While there has not been any overtly communal or anti-Muslim comment or action, Thackeray firmly asserts his commitment to Hindutva though he has learnt to qualify it by saying it is all about belief in Hinduism and not about aggression against Islam. But somehow this mildness does not quite ring true because he ardently supports the building of a temple at Ayodhya and also does not lose any opportunity to remind everyone (especially the BJP) that Sainiks were among those who took part in demolishing the Babri Masjid. When his government completed 100 days, he and his family went to Ayodhya to give thanks. But despite his allegiance to Hindutva, he does not mock secularism like his late father did. There seem to be shades of live-and-let-live as far as religious matters are concerned, but then again, this has not really been put to a rigorous test. His alliance partners are dedicated to secular thought, which makes the MVA partnership all the more odd, but the relationship is a working one, and there have been no communal outbreaks in the State.

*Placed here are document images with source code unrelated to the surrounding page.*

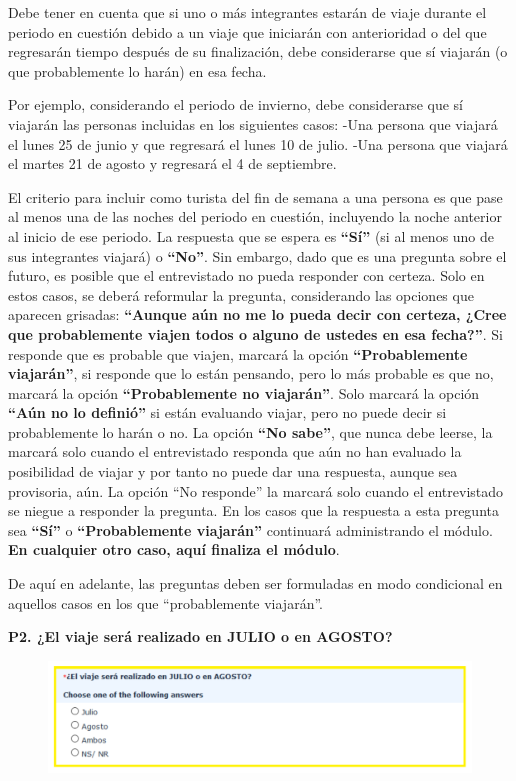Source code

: \documentclass[
  openany]{book}
\begin{document}
Debe tener en cuenta que si uno o más integrantes estarán de viaje durante el periodo en cuestión debido a un viaje que iniciarán con anterioridad o del que regresarán tiempo después de su finalización, debe considerarse que sí viajarán (o que probablemente lo harán) en esa fecha.

Por ejemplo, considerando el periodo de invierno, debe considerarse que sí viajarán las personas incluidas en los siguientes casos: -Una persona que viajará el lunes 25 de junio y que regresará el lunes 10 de julio. -Una persona que viajará el martes 21 de agosto y regresará el 4 de septiembre.

El criterio para incluir como turista del fin de semana a una persona es que pase al menos una de las noches del periodo en cuestión, incluyendo la noche anterior al inicio de ese periodo. La respuesta que se espera es \textbf{``Sí''} (si al menos uno de sus integrantes viajará) o \textbf{``No''}. Sin embargo, dado que es una pregunta sobre el futuro, es posible que el entrevistado no pueda responder con certeza. Solo en estos casos, se deberá reformular la pregunta, considerando las opciones que aparecen grisadas: \textbf{``Aunque aún no me lo pueda decir con certeza, ¿Cree que probablemente viajen todos o alguno de ustedes en esa fecha?''}. Si responde que es probable que viajen, marcará la opción \textbf{``Probablemente viajarán''}, si responde que lo están pensando, pero lo más probable es que no, marcará la opción \textbf{``Probablemente no viajarán''}. Solo marcará la opción \textbf{``Aún no lo definió''} si están evaluando viajar, pero no puede decir si probablemente lo harán o no. La opción \textbf{``No sabe''}, que nunca debe leerse, la marcará solo cuando el entrevistado responda que aún no han evaluado la posibilidad de viajar y por tanto no puede dar una respuesta, aunque sea provisoria, aún. La opción ``No responde'' la marcará solo cuando el entrevistado se niegue a responder la pregunta. En los casos que la respuesta a esta pregunta sea \textbf{``Sí''} o \textbf{``Probablemente viajarán''} continuará administrando el módulo. \textbf{En cualquier otro caso, aquí finaliza el módulo}.

De aquí en adelante, las preguntas deben ser formuladas en modo condicional en aquellos casos en los que ``probablemente viajarán''.

\textbf{P2. ¿El viaje será realizado en JULIO o en AGOSTO?}

\begin{figure}

{\centering \includegraphics[width=1\linewidth]{imagenes/figura6-129} 

}

\end{figure}
\end{document}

Thackeray has shown a surprisingly diplomatic side of himself that prefers not to make internal quarrels public. There have been instances when his Ministers have jumped the gun and made public announcements, and Thackeray has handled the situation with a cool head. When the NCP’s Nawab Malik, Minister for Minority Affairs, told the media that the government had decided to grant Muslims 5 per cent reservation in education, Thackeray refused to be forced to commit to this by saying the issue was sub judice. In a similar incident relating to reservation demands by the Maratha and Dhangar communities, he just let the matter blow over by not reacting to the Congress-created clamour. Other politicians would have tried to get political gains from such incendiary issues. Interestingly, his handling of the matters was like a lesson because neither the NCP nor the Congress brought them up again.

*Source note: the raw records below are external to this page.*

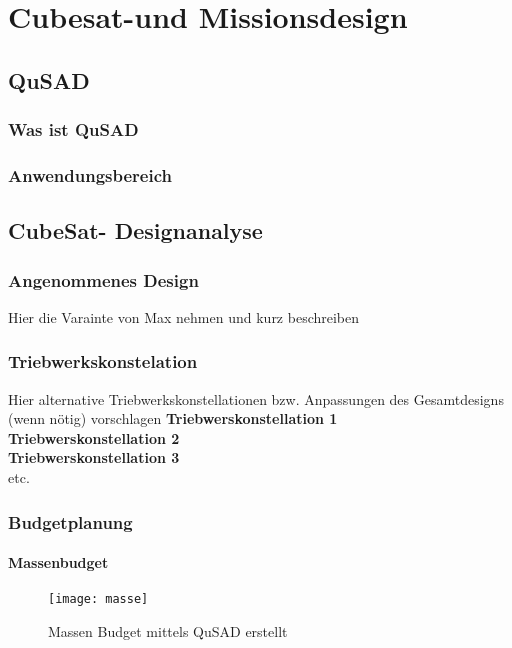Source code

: \chapter{Cubesat-und Missionsdesign}
		\section{QuSAD}
				\subsection{Was ist QuSAD}
				\subsection{Anwendungsbereich}
		\section{CubeSat- Designanalyse}
				\subsection{Angenommenes Design}
						Hier die Varainte von Max nehmen und kurz beschreiben
				\subsection{Triebwerkskonstelation}
				Hier alternative Triebwerkskonstellationen bzw. Anpassungen des Gesamtdesigns (wenn nötig) vorschlagen
								\textbf{Triebwerskonstellation 1}\\
								\textbf{Triebwerskonstellation 2}\\
								\textbf{Triebwerskonstellation 3}\\
								 etc.
				\subsection{Budgetplanung}
				
						\subsubsection{Massenbudget}
								
										\begin{figure}[h]
											\centering
												\texttt{[image: masse]}
											\caption{Massen Budget mittels QuSAD erstellt}
											\label{fig:masse}
										\end{figure}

As far as environmental matters go, Thackeray has shown an interest and not tossed them aside as politicians are wont to do. Part of this is because of his own background in nature photography and part is because his son Aaditya is an active Minister of Environment and Climate Change and also probably because his other son, Tejas, is a conservationist and wildlife researcher. But though Thackeray is willing to lend an ear to environmental issues, one black mark against his party is its support of the controversial coastal road. This construction of elevated and underwater roads runs alongside the western coast of Mumbai and has destroyed not only a scenic seafront but ravaged shore and rockpool life.

From being thought of as Sharad Pawar’s puppet, Thackeray has shown that he has grown into his role as Chief Minister. His moderate approach has influenced Sena cadres, who have been forced to follow their leader and alter their thuggish image. He is Maharashtra-focussed and intent on remaining in power along with his allies.